Stephen Colbert did a humorous segment on truthiness last night, this time on the topic of historical revisionism. You can view the clip at http://www.youtube.com/watch?v=zmHm0rGns4I.

What made this segment particularly famous (or infamous) were Stephen's (Mr. Colbert's?) comments regarding the illustrious Wikipedia: After indicating that he was revising some entries to alter history, pretending to do it on a laptop during taping (a supposed Stephencolbert user pretty much simultaneously -- to the airing, not the taping -- made a couple of edits correlating with the show. These edits were on the topic of George Washington and  The Colbert Report recurring elements, exactly as indicated on the show. This user could just as easily have been a third party following along, but the effect is the same, and is just as humorous), he then coined the new word Wikiality.

What really raised the ire of the Wikipedia defenders, however, was Mr. Colbert's humorous petition for users to support him in his quest for historical revisionism, altering the Wikipedia entry for elephants to support a fictional 3x increase in the total population over the past 6 months ("Explain that Al Gore!").
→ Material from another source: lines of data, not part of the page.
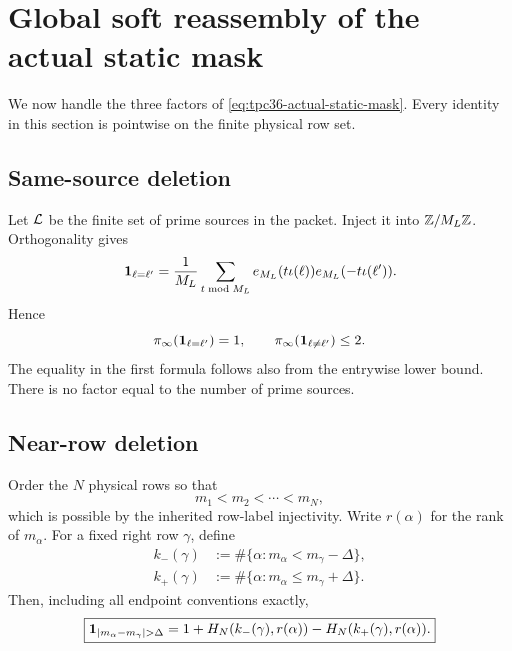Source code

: \section{Global soft reassembly of the actual static mask}
\label{sec:tpc36-global-mask}

We now handle the three factors of
\eqref{eq:tpc36-actual-static-mask}.  Every identity in this section is
pointwise on the finite physical row set.

\subsection{Same-source deletion}

Let \(\cL\) be the finite set of prime sources in the packet.  Inject it
into \(\Z/M_L\Z\).  Orthogonality gives
\begin{equation}
 \one_{\ell=\ell'}
 =\frac1{M_L}\sum_{t\bmod M_L}
 e_{M_L}(t\iota(\ell))e_{M_L}(-t\iota(\ell')).
 \label{eq:tpc36-source-equality}
\end{equation}
Hence
\begin{equation}
 \pinf(\one_{\ell=\ell'})=1,
 \qquad
 \pinf(\one_{\ell\ne\ell'})\le2.
 \label{eq:tpc36-source-cost}
\end{equation}
The equality in the first formula follows also from the entrywise lower
bound.  There is no factor equal to the number of prime sources.

\subsection{Near-row deletion}

Order the \(N\) physical rows so that
\begin{equation}
 m_1<m_2<\cdots<m_N,
 \label{eq:tpc36-row-order}
\end{equation}
which is possible by the inherited row-label injectivity.  Write
\(r(\alpha)\) for the rank of \(m_\alpha\).  For a fixed right row
\(\gamma\), define
\begin{align}
 k_-(\gamma)
 &:=\#\{\alpha:m_\alpha<m_\gamma-\Delta\},
 \label{eq:tpc36-lower-rank}\\
 k_+(\gamma)
 &:=\#\{\alpha:m_\alpha\le m_\gamma+\Delta\}.
 \label{eq:tpc36-upper-rank}
\end{align}
Then, including all endpoint conventions exactly,
\begin{equation}
 \boxed{
 \one_{|m_\alpha-m_\gamma|>\Delta}
 =1+H_N(k_-(\gamma),r(\alpha))
    -H_N(k_+(\gamma),r(\alpha)).}
 \label{eq:tpc36-near-row-prefix}
\end{equation}

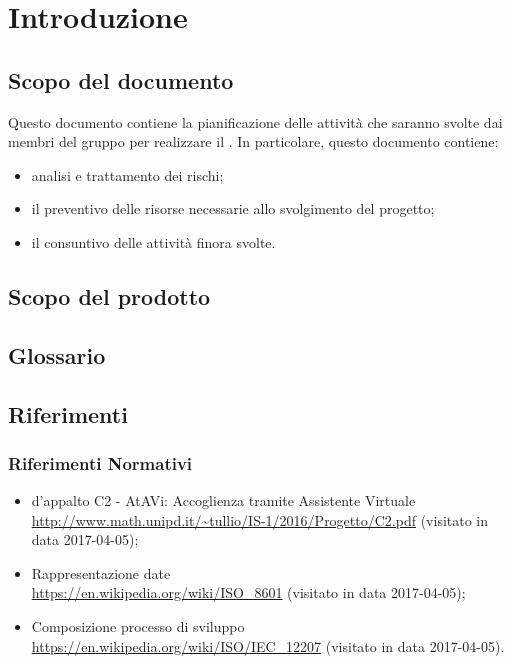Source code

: \section{Introduzione}
	\subsection{Scopo del documento}
	Questo documento contiene la pianificazione delle attività che saranno svolte dai membri del gruppo \GRUPPO{} per realizzare il  \PROGETTO. In particolare, questo documento contiene:
	\begin{itemize}
		\item analisi e trattamento dei rischi;
		\item il preventivo delle risorse necessarie allo svolgimento del progetto;
		\item il consuntivo delle attività finora svolte.
	\end{itemize}	
	\subsection{Scopo del prodotto}
		\SCOPO
	\subsection{Glossario}
		\GLOSSARIO
	\subsection{Riferimenti}
	\subsubsection{Riferimenti Normativi}
		\begin{itemize}
			\item {} d'appalto C2 - AtAVi: Accoglienza tramite Assistente Virtuale \\
			\url{http://www.math.unipd.it/~tullio/IS-1/2016/Progetto/C2.pdf} (visitato in data 2017-04-05);
			\item Rappresentazione date \\
			\url{https://en.wikipedia.org/wiki/ISO_8601} (visitato in data 2017-04-05);
			\item Composizione processo di sviluppo \\
			\url{https://en.wikipedia.org/wiki/ISO/IEC_12207} (visitato in data 2017-04-05).

	\end{itemize}
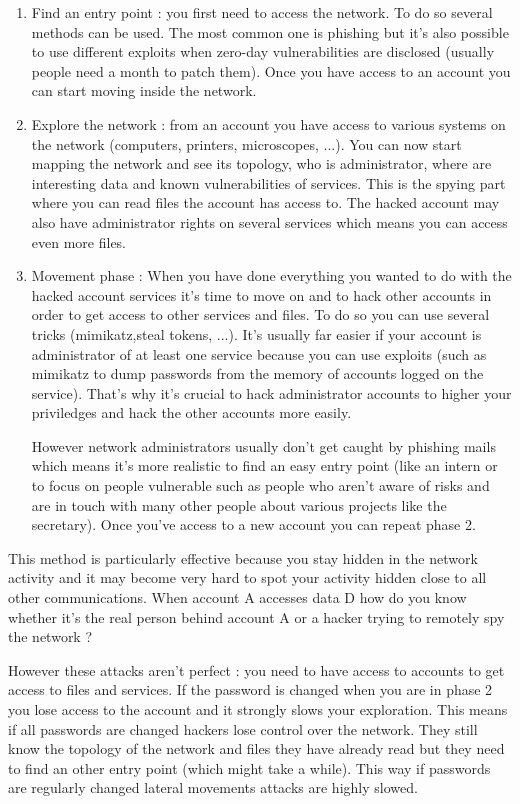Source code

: \documentclass[11pt]{article}
\begin{document}
\begin{enumerate}
\item Find an entry point : you first need to access the network. To do so several methods can be used. The most common one is phishing but it's also possible to use different exploits when zero-day vulnerabilities are disclosed (usually people need a month to patch them). Once you have access to an account you can start moving inside the network.
\item Explore the network : from an account you have access to various systems on the network (computers, printers, microscopes, ...). You can now start mapping the network and see its topology, who is administrator, where are interesting data and known vulnerabilities of services. This is the spying part where you can read files the account has access to. The hacked account may also have administrator rights on several services which means you can access even more files.\\
\item Movement phase : When you have done everything you wanted to do with the hacked account services it's time to move on and to hack other accounts in order to get access to other services and files. To do so you can use several tricks (mimikatz,steal tokens, ...). It's usually far easier if your account is administrator of at least one service because you can use exploits (such as mimikatz to dump passwords from the memory of accounts logged on the service). That's why it's crucial to hack administrator accounts to higher your priviledges and hack the other accounts more easily. 

However network administrators usually don't get caught by phishing mails which means it's more realistic to find an easy entry point (like an intern or to focus on people vulnerable such as people who aren't aware of risks and are in touch with many other people about various projects like the secretary). Once you've access to a new account you can repeat phase 2.
\end{enumerate}
This method is particularly effective because you stay hidden in the network activity and it may become very hard to spot your activity hidden close to all other communications. When account A accesses data D how do you know whether it's the real person behind account A or a hacker trying to remotely spy the network ? 

However these attacks aren't perfect : you need to have access to accounts to get access to files and services. If the password is changed when you are in phase 2 you lose access to the account and it strongly slows your exploration. This means if all passwords are changed hackers lose control over the network. They still know the topology of the network and files they have already read but they need to find an other entry point (which might take a while). This way if passwords are regularly changed lateral movements attacks are highly slowed. 
\end{document}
Many played along, until eventually the page in question (and virtually all other pages related to elephants) was locked to avoid this jovial vandalism.

Personally I think Stephen made a brilliant point, even if there was a bit of collateral damage. Some of the reaction to it has simply been ridiculous.

  • This isn't really an indictment of Wikipedia (and in fact further solidifies its place in mainstream culture).

  • It isn't a "validation of Wikipedia" that these vandalisms were caught and reverted, or that protections were put in place (basically undermining the core principals of Wikipedia, albeit temporarily). 

    The people and groups truly dedicated to revisionism generally don't advertise their actions nationwide (which brings up the scary fact that a remarkable number of people viewing the Colbert Report don't realize that it's satire).

    If a completely independent enthusiast of sugar-and-sugar-producers decides to alter sections of the sucralose entry to highlight (exaggerate?) possible health risks, would the Wikipedia editors (who themselves aren't immune from suspicion) know that it's misinformation? Would a sucralose defender be just as motivated to monitor the site to ensure that the representation remains fair and balanced, or would they be skewing things the opposite way? Is it misinformation if it's using the ambiguity of the English language to accentuate some points that support one's interests, while undermining those that counter it?

  • Such a user-contributed system will invariably have submarined biases depending upon who is the most motivated to contribute and to police. The perspective of widespread internet-enabled countries, for instance, will be magnified and dominant (have you ever notice how widespread the Canadian perspective is on the English internet? We have quite a few people with high-speed cluttering the English language sites. It's often cold with nothing to do, so we spend a lot of time online). The perspective of special interests and motivated minorities will be magnified.

    I don't mean to single this particular group out, but I recently heard about a group of Israel supporters that have taken to swarming sites and online polls to skew it towards the Israeli perspective. They've even gone and built a system tray application to make sure supporters are alerted when distributed vote stuffing is called for.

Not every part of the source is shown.